Vaak verwachten mensen van mij een hoopvol, positief verhaal over mijn autisme. Een verhaal dat de nadruk legt op wat zou kunnen, eerder dan op wat is (of was). Zulke verhalen vinden gretige aftrek in de media. Daar lijkt alles, of toch veel te kunnen. Een vrolijk leven, een eigen huis, succesvol werk, vlotte beweging, even op het vliegtuig naar een ver land …
Ik merk dat ik sommige mensen teleurstel als blijkt dat het heb over heel andere dingen. Ik zie er mij ook niet toe in staat al die dingen te realiseren. Een leven met autisme is volgens mij, net zoals ander leven, bepaald door hoogtes en laagtes. Behalve dat de kans dat je als mens met autisme de laagtes zonder kleerscheuren doorkomt beduidend kleiner is.

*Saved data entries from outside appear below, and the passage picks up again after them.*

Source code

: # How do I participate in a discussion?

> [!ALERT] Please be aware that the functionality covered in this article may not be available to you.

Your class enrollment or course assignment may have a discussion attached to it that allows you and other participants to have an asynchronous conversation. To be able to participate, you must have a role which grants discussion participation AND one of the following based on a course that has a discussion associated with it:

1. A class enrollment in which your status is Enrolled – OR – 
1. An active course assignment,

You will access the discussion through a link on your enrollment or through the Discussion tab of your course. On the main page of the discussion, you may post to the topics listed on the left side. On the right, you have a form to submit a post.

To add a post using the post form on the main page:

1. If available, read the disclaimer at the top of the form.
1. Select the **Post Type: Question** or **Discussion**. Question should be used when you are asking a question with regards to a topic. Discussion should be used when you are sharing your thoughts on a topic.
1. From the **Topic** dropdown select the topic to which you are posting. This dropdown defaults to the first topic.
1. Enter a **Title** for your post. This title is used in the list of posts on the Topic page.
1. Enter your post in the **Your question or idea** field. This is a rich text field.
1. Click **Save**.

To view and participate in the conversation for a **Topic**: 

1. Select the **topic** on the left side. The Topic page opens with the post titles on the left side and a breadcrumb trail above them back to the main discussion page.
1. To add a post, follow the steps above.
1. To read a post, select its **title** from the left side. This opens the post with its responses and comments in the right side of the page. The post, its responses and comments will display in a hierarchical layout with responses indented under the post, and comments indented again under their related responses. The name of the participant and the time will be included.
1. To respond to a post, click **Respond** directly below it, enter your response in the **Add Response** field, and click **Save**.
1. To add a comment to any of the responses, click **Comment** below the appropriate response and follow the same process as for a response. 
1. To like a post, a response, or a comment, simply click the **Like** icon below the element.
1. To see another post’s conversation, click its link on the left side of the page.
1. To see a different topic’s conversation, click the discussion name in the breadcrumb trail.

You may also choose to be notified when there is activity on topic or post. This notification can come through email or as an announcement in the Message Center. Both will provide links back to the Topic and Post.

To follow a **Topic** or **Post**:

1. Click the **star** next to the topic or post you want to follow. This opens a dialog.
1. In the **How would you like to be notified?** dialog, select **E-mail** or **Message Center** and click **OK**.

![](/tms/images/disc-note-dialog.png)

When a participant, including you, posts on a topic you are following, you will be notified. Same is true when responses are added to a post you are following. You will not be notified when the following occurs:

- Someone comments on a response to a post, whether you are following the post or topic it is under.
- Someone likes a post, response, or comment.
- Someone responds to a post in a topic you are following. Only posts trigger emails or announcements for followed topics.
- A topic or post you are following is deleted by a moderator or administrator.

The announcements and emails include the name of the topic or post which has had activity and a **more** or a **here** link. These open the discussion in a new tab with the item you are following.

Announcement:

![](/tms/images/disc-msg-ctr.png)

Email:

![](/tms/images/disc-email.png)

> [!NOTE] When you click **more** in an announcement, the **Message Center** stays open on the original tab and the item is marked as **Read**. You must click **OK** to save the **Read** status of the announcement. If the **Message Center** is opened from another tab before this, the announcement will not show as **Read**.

Toch is een autistisch leven daarom niet beter of slechter, niet meer of minder waard, dan een ander. Ongeacht of daar ondersteuning of zorg bij nodig is, of dat het oppervlakkig gezien alleen lukt. Als mens met autisme ben ik vooral maar een gewoon mens. Ik wil niet herleid worden tot mijn beperkingen noch mijn autisme volledig gebagatelliseerd als een maatschappelijk fenomeen of superkwaliteit. Ik wil al zeker niet dat het autisme ontkend wordt of als reden gezien wordt om mijn taal niet ernstig te nemen. Uit welke vorm die taal ook bestaat.

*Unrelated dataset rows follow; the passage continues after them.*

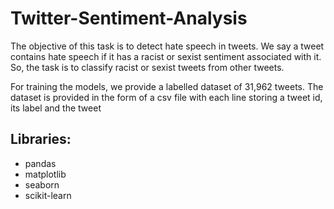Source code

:# Twitter-Sentiment-Analysis

The objective of this task is to detect hate speech in tweets. We say a tweet contains hate speech if it has a racist or sexist sentiment associated with it. So, the task is to classify racist or sexist tweets from other tweets.

For training the models, we provide a labelled dataset of 31,962 tweets. The dataset is provided in the form of a csv file with each line storing a tweet id, its label and the tweet

## Libraries:
- pandas
- matplotlib
- seaborn
- scikit-learn 
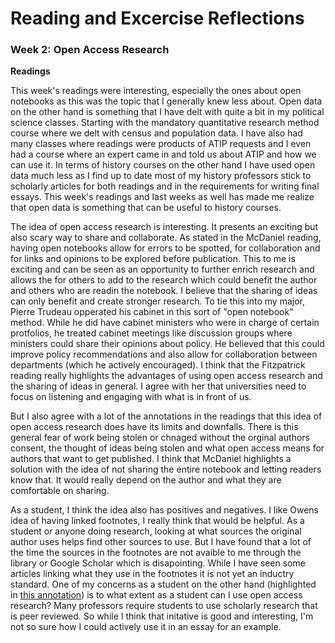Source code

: # Reading and Excercise Reflections

### Week 2: Open Access Research 

**Readings**

This week's readings were interesting, especially the ones about open notebooks as this was the topic that I generally knew less about. Open data on the other hand is something that I have delt with quite a bit in my political science classes. Starting with the mandatory quantitative research method course where we delt with census and population data. I have also had many classes where readings were products of ATIP requests and I even had a course where an expert came in and told us about ATIP and how we can use it. In terms of history courses on the other hand I have used open data much less as I find up to date most of my history professors stick to scholarly articles for both readings and in the requirements for writing final essays. This week's readings and last weeks as well has made me realize that open data is something that can be useful to history courses.

The idea of open access research is interesting. It presents an exciting but also scary way to share and collaborate. As stated in the McDaniel reading, having open notebooks allow for errors to be spotted, for collaboration and for links and opinions to be explored before publication. This to me is exciting and can be seen as an opportunity to further enrich research and allows the for others to add to the research which could benefit the author and others who are readin the notebook. I believe that the sharing of ideas can only benefit and create stronger research. To tie this into my major, Pierre Trudeau opperated his cabinet in this sort of "open notebook" method. While he did have cabinet ministers who were in charge of certain protfolios, he treated cabinet meetings like discussion groups where ministers could share their opinions about policy. He believed that this could improve policy recommendations and also allow for collaboration between departments (which he actively encouraged). I think that the Fitzpatrick reading really highlights the advantages of using open access research and the sharing of ideas in general. I agree with her that universities need to focus on listening and engaging with what is in front of us. 

But I also agree with a lot of the annotations in the readings that this idea of open access research does have its limits and downfalls. There is this general fear of work being stolen or chnaged without the orginal authors consent, the thought of ideas being stolen and what open access means for authors that want to get published. I think that McDaniel highlights a solution with the idea of not sharing the entire notebook and letting readers know that. It would really depend on the author and what they are comfortable on sharing.

As a student, I think the idea also has positives and negatives. I like Owens idea of having linked footnotes, I really think that would be helpful. As a student or anyone doing research, looking at what sources the original author uses helps find other sources to use. But I have found that a lot of the time the sources in the footnotes are not avaible to me through the library or Google Scholar which is disapointing. While I have seen some articles linking what they use in the footnotes it is not yet an inductry standard. One of my concerns as a student on the other hand (highlighted in [this annotation](https://hyp.is/upH_XnfoEemJP6f0pIv6aQ/wcm1.web.rice.edu/open-notebook-history.html)) is to what extent as a student can I use open access research? Many professors require students to use scholarly research that is peer reviewed. So while I think that initative is good and interesting, I'm not so sure how I could actively use it in an essay for an example.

Het argument ‘maar ik kan niet met je omgaan als ik niet weet dat je autisme hebt’, is volgens mij geen reden om proberen af te stemmen, proberen rekening te houden met elkaars eigenheid, en in de buurt te komen tot menselijke omgang. Ik weet namelijk ook niet dat u normaal bent en toch doe ik mijn best met u om te gaan. Niet altijd met evenveel succes en af en toe met frisse tegenzin.
Neem mijn verhaal dus voor wat het waard is : een impressie van een wereld, die u mogelijks vreemd lijkt, en een ongewoon, nieuw perspectief, dat u hopelijk helpt om elke mens met autisme die u in het vervolg tegenkomt als mens te zien, met autisme.